A UK visitor has reached out to Aussie men for help with many locals just as baffled by his question.

Where to pee or not to pee? That is the question one visiting urinal user asked after being baffled by Australia's male public toilets.

Arriving from the UK, the confused man took to social media to ask the locals about whether he should stand on the metal grate commonly seen in the men's toilet. "I’ve been in Australia for about two weeks and have noticed these grids on the urinals in every restroom. Do I stand on them or piss on them, I’m confused??" he said on Reddit.

A generic photo of a Melbourne pub. A photo taken by the UK man of an Australian public urinal where there's a metal grate.
A concerned UK man has asked if he should stand on the metal grate at the urinal in public toilets. Source: Getty/Reddit

The pressing question clearly resonated with many, who had mixed responses, but some couldn't help taking the "piss" out of the UK visitor. "It stops the crocs getting out of the drain," one person said of the urinal's grate.

"I've been here for 30+ years and I can honestly say that I've got no idea," another confused bloke chimed in. But even more confused was a female Reddit reader who came across the thread. "As a woman, this entire thread is like listening to aliens discuss quantum physics," she contributed.

Standing on the grate or the floor

Among a lengthy list of responses, including one claiming to be a "piss grate engineer", many believed you "definitely" stand on the grate while others wholeheartedly believed the tiles were for standing on if you didn't want to cop a "piss ricochet".

Luckily, Yahoo News Australia reached out to an expert to settle it once and for all, who said it comes down to "common sense more than anything". "The idea of that grate is to actually stand on it so you're closer to the wall, with the reason being that urine has uric acid in it," a spokesman for longtime Australian company Stoddart Plumbing said.

"If it gets into the tiles and grout, its actually very difficult to get rid of it, hence why you go into lots of men's bathrooms and they don't smell the best. The idea is to step up onto that metal platform so you don't dribble everywhere."

The angle of the dangle

When bringing up the inevitable question of 'splash back' and how to navigate that when standing on the metal grates, the spokesman said "it's just a thing of physics". "You direct the stream where it belongs in the trough on an angle," he said. "The more acute the angle the less the splash. Simple as that. With the little return then going into the grate."

"When little boy are little boys they have this thing of seeing how far they can pee up the wall," the spokesman said.

"And part of that is that it splashes back on them sooner or later, and they think 'oh I shouldn't do that'. Some people don't really care, its a question of hygiene. Most men will not have it splashing back on their shoes and trousers, it's just a sensible thing to do."

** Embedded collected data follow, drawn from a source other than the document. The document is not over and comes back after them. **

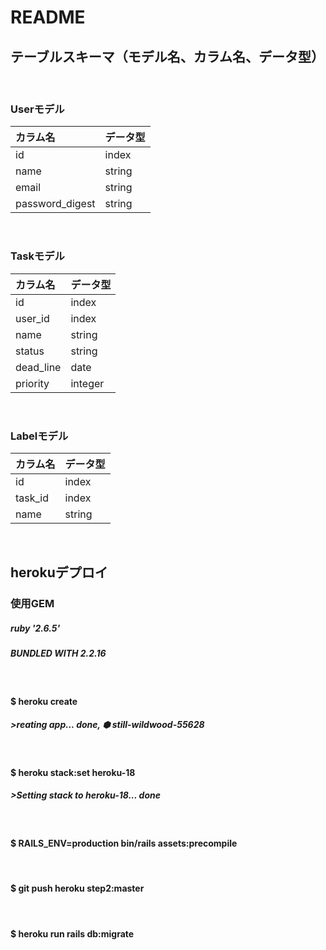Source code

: # README

## テーブルスキーマ（モデル名、カラム名、データ型）
<br>

### Userモデル

| カラム名 | データ型 | 
| :--- | :--- | 
| id | index | 
| name | string | 
| email | string |
| password_digest | string |

<br>

### Taskモデル

| カラム名 | データ型 | 
| :--- | :--- | 
| id | index | 
| user_id | index | 
| name | string |
| status | string |
| dead_line | date |
| priority | integer |

<br>

### Labelモデル

| カラム名 | データ型 | 
| :--- | :--- | 
| id | index | 
| task_id | index | 
| name | string |
<br>


## herokuデプロイ
### 使用GEM
##### ruby '2.6.5'
##### BUNDLED WITH 2.2.16
<br>

#### $ heroku create
##### >reating app... done, ⬢ still-wildwood-55628
<br>

#### $ heroku stack:set heroku-18 
##### >Setting stack to heroku-18... done
<br>

#### $ RAILS_ENV=production bin/rails assets:precompile 
<br>

#### $ git push heroku step2:master
<br>

#### $ heroku run rails db:migrate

Whatever you do, the urinal spokesman urges people not to "pee on the floor". "A lot of the time guys don’t get that education, but at the end of the day it just comes down to common sense more than anything. Men have that problem [of not knowing how to angle properly], some do it well and some don't."

So it sounds like if you want something sturdy to stand on that can be properly cleaned and reduce splash back, the metal grate is your best friend. "Telling all my mates to get over to Australia just for the piss engineering," the UK man jokingly said in the Reddit post.